# Nuclear



## Willow1970 (Sep 16, 2021)

Should we build nuclear submarines? Will I’ll take 28 years to build.


----------



## JandE (Jul 17, 2015)

Willow1970 said:


> Should we build nuclear submarines? Will I’ll take 28 years to build.


It depends on who is involved.

With the British nuclear submarines, it took almost 20 years for one ordered in 1997. However that was 8 years planning, 9 years building and 2 years commissioning.

Another, ordered in 2007, had 2 years in planning, and was launched 10 years after ordering.

A recent one was ordered in 2018 and is expected to be in service 2024 to 2026. Timeline down to just 6 to 8 years.

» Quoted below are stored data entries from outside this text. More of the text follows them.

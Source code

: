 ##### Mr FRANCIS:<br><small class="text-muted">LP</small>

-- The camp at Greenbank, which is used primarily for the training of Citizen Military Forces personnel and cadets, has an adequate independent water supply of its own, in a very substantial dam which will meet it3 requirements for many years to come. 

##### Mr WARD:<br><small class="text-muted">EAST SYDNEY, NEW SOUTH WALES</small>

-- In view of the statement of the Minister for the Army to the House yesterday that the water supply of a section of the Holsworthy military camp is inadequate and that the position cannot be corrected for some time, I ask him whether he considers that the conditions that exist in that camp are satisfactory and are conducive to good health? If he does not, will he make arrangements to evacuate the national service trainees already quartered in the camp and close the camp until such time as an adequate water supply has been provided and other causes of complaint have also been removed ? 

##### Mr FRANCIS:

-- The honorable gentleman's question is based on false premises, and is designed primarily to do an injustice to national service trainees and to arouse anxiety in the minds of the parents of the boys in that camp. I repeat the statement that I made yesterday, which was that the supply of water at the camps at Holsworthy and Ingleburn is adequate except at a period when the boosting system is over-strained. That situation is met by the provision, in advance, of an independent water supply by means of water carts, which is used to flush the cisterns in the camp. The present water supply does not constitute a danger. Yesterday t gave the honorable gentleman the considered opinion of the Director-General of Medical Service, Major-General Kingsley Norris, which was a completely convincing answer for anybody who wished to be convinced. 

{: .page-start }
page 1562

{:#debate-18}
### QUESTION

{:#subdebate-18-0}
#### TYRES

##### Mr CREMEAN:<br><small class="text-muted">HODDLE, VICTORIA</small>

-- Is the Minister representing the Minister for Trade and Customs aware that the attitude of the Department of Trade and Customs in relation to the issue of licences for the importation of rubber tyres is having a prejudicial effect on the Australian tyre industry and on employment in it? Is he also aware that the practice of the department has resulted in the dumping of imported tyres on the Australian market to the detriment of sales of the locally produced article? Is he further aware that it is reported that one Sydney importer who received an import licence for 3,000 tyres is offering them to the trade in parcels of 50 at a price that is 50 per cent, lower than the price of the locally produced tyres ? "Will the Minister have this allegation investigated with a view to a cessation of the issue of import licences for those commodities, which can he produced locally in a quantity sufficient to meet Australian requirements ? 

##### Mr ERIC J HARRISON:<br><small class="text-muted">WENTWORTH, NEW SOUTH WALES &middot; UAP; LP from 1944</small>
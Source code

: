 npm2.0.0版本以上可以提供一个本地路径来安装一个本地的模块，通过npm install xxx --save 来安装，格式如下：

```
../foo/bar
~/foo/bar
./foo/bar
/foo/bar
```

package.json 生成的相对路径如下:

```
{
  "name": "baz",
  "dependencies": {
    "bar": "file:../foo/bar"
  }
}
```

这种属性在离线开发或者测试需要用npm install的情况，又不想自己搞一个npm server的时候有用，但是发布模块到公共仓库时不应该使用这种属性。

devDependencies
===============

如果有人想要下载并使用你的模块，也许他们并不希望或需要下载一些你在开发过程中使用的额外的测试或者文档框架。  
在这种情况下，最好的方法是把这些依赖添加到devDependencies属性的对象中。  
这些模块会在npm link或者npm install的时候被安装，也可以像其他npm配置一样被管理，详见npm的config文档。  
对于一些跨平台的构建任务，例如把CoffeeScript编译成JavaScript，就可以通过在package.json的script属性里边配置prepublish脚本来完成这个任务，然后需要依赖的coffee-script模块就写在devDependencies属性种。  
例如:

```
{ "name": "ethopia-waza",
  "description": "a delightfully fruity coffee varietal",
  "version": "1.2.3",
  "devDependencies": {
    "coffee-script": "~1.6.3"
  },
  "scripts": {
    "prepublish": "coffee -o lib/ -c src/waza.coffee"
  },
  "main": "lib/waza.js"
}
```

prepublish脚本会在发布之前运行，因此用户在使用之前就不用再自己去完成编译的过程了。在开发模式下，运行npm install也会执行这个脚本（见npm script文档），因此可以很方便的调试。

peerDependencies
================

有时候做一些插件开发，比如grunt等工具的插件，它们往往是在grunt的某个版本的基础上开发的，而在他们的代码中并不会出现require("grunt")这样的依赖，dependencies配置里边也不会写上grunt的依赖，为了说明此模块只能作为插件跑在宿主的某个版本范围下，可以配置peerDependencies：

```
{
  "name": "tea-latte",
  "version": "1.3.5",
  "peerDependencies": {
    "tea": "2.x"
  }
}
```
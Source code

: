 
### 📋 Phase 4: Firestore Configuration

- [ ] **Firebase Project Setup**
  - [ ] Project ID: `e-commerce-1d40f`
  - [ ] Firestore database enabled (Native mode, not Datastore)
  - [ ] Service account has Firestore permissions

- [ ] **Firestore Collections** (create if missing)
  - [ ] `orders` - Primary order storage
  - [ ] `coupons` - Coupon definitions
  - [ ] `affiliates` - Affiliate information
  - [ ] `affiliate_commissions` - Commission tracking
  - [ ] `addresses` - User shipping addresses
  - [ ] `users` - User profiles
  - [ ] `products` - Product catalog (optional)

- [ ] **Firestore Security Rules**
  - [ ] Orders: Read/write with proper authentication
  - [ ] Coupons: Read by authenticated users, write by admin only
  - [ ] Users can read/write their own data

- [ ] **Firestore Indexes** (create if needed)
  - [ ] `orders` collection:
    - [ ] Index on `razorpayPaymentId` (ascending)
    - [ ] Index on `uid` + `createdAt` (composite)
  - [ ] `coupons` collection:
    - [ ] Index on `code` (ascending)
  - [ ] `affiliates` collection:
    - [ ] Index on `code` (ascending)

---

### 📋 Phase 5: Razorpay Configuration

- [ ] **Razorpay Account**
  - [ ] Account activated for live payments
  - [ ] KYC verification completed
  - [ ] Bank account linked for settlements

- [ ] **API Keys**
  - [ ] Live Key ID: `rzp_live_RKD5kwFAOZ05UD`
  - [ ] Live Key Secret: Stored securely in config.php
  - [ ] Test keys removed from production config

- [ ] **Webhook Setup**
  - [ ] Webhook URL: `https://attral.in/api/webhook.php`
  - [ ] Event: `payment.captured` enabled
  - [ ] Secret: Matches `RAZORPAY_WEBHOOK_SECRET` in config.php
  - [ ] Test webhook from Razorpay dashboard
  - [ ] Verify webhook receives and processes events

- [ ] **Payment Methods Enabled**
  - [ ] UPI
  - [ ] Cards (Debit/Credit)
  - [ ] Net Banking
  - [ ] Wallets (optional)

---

Go with the right experts, and a lot of time can be saved.


----------



## ohhelpusgod (Sep 17, 2021)

This is appalling, The money wasted in this deal is criminal.
This government needs to go and go now! Vote them out!
taxpayers and future generations are being taken for a ride.
small business and the average wage earner have no hope of a bright future in this country.


----------



## JandE (Jul 17, 2015)

ohhelpusgod said:


> This is appalling, The money wasted in this deal is criminal.
> This government needs to go and go now! Vote them out!
> taxpayers and future generations are being taken for a ride.
> small business and the average wage earner have no hope of a bright future in this country.


How much money is being wasted?
How many new jobs are being created?
How many carbon emissions get saved by using nuclear instead of diesel?


----------